The used absorber materials are either conductive organic polymers or organic molecules that are based on carbon, which may form a cyclic, a-cyclic, linear or mixed compound structure in ORGANIC PHOTOVOLTAICS.
above Figure shows some example of organic materials that can be used for PV applications: P3HT, Phtalocyanine, PCBM and Ruthenium Dye N3. All these materials can be considered as large conjugated systems, which means that carbon atoms in the chain have an alternating single or a double bond and every atom in the chain has a p-orbital available. In such conjugated compounds, the p-orbitals are delocalised, which means that they can form one big mixed orbital. Hence,the valence electron of the original p-orbital is shared over all the orbitals. A classical example would be the benzene molecule, which is a cyclic conjugated compound.
As we can see in below Figure , This molecule has 6 carbon atoms and six p-orbitals, which mix and from two circular orbitals that contain three electrons each. These electrons do not belong to one single atom but to a group of atoms.
In contrast, a methane molecule (CH4) is tretrahedrally coordinated, which means that it has 4 equivalent sp3 hydride bonds with a bond angle of 109.5°. An ethene (C2H4) molecule has three equivalent sp2 hybrid bonds with a bond angle of 120° plus an electron in a pz orbital.

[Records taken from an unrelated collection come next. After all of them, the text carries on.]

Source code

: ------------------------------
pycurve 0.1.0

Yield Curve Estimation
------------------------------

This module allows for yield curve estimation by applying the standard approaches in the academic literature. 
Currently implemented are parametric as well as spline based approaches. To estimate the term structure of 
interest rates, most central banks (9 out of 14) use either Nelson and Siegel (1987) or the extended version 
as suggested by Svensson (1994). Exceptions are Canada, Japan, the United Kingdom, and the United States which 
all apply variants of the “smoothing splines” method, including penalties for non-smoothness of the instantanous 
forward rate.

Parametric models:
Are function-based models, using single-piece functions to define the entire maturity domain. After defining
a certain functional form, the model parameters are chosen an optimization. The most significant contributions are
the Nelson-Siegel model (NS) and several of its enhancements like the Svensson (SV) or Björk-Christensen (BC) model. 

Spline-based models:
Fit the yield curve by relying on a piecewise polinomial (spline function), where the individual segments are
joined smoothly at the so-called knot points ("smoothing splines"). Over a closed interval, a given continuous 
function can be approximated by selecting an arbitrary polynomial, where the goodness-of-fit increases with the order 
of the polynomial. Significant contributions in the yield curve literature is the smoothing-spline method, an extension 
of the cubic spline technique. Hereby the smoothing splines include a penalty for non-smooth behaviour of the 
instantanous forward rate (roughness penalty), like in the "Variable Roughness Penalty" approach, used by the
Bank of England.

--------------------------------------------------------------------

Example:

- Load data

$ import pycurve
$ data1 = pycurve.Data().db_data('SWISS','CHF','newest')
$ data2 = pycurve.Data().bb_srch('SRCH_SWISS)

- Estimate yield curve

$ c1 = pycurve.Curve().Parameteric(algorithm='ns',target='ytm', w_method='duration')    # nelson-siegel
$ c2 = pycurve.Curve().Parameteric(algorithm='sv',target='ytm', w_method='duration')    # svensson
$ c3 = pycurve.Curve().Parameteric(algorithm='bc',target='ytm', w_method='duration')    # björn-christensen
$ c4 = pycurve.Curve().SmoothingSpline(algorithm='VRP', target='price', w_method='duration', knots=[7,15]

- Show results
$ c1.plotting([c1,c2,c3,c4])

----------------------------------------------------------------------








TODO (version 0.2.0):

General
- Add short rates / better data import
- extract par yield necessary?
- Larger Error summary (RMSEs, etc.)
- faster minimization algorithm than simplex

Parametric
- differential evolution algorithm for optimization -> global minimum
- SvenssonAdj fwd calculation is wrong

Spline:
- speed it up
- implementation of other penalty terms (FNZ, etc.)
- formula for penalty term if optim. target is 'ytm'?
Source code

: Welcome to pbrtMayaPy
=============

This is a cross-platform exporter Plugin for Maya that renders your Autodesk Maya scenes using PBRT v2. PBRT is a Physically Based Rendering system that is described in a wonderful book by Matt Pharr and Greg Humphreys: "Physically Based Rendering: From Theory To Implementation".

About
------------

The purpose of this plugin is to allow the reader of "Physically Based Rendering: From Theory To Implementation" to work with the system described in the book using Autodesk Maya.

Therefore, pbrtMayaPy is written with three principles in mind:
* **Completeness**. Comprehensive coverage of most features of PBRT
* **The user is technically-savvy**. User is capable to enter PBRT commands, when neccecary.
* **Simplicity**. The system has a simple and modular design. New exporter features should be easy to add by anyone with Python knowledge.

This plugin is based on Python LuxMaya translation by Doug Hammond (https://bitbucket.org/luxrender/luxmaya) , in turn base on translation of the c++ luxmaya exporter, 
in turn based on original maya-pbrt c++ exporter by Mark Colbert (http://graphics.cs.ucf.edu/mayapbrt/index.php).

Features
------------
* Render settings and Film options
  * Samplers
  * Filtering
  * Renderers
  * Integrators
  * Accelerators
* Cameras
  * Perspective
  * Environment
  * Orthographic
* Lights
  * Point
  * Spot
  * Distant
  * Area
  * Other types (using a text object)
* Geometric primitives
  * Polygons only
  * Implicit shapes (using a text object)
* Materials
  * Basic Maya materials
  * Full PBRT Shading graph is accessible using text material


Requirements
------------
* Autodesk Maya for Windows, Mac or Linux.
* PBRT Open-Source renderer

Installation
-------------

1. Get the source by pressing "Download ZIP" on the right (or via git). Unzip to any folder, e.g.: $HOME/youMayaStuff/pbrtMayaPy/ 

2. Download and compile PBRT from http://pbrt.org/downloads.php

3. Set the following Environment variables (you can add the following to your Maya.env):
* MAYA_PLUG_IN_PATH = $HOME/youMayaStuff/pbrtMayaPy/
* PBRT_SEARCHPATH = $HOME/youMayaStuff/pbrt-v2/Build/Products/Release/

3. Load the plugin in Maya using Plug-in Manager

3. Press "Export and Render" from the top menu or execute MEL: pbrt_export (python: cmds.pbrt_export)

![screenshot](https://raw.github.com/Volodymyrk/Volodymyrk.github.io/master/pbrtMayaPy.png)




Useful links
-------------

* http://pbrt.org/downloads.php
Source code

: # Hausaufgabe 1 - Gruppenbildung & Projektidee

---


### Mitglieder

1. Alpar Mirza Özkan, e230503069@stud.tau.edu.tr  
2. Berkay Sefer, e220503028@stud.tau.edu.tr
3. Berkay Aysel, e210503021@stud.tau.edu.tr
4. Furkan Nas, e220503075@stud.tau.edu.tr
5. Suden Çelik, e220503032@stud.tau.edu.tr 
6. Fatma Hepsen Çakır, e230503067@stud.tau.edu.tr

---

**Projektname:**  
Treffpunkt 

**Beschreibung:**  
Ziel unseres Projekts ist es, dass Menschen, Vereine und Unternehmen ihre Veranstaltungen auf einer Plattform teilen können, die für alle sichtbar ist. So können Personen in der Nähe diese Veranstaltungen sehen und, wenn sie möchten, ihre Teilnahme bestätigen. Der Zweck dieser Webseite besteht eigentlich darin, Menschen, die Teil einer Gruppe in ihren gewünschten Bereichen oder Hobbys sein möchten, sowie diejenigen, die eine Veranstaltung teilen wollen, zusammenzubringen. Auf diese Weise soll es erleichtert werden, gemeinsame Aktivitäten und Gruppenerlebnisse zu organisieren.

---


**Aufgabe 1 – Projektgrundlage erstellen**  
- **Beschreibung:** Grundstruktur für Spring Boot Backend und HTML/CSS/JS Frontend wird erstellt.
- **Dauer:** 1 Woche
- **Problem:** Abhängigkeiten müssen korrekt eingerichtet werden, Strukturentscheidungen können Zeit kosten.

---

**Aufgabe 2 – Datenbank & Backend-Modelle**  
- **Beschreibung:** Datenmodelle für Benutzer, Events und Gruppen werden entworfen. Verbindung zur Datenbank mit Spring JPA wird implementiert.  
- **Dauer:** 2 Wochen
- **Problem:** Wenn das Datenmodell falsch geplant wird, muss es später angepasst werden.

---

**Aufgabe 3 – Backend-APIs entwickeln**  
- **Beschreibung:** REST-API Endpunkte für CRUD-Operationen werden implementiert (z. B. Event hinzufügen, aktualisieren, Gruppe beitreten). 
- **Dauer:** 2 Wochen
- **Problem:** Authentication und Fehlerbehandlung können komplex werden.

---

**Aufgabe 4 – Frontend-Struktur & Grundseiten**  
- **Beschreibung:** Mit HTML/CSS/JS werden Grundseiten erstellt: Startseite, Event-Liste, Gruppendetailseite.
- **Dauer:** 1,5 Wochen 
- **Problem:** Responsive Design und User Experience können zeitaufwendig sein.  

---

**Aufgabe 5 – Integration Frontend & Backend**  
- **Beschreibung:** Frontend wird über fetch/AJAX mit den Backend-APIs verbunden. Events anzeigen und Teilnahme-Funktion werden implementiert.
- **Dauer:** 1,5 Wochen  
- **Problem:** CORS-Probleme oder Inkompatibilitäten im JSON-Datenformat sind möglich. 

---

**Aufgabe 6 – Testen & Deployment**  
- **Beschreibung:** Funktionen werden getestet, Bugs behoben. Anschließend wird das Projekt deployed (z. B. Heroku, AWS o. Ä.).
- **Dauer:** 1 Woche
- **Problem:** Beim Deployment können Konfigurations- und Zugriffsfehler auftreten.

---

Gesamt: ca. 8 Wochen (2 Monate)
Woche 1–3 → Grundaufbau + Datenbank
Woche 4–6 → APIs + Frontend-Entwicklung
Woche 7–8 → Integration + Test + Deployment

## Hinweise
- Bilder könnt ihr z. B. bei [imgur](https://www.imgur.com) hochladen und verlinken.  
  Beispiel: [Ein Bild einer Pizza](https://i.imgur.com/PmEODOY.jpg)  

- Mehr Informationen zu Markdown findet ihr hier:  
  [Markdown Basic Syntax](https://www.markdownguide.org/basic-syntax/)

At room temperature, most electrons are in the bonding state, which is also called the highest occupied molecular orbital (HUMO). The anti-bonding state can be considered as the lowest unoccupied molecular orbital (LUMO). As the conjugated molecules are getting longer, the
HOMO and LUMO will broaden and act similar to valence and conduction band in conventional semiconductors. The energy difference between the HOMO and LUMO levels can be e considered as the band gap of the polymer material in ORGANIC PHOTOVOLTAICS.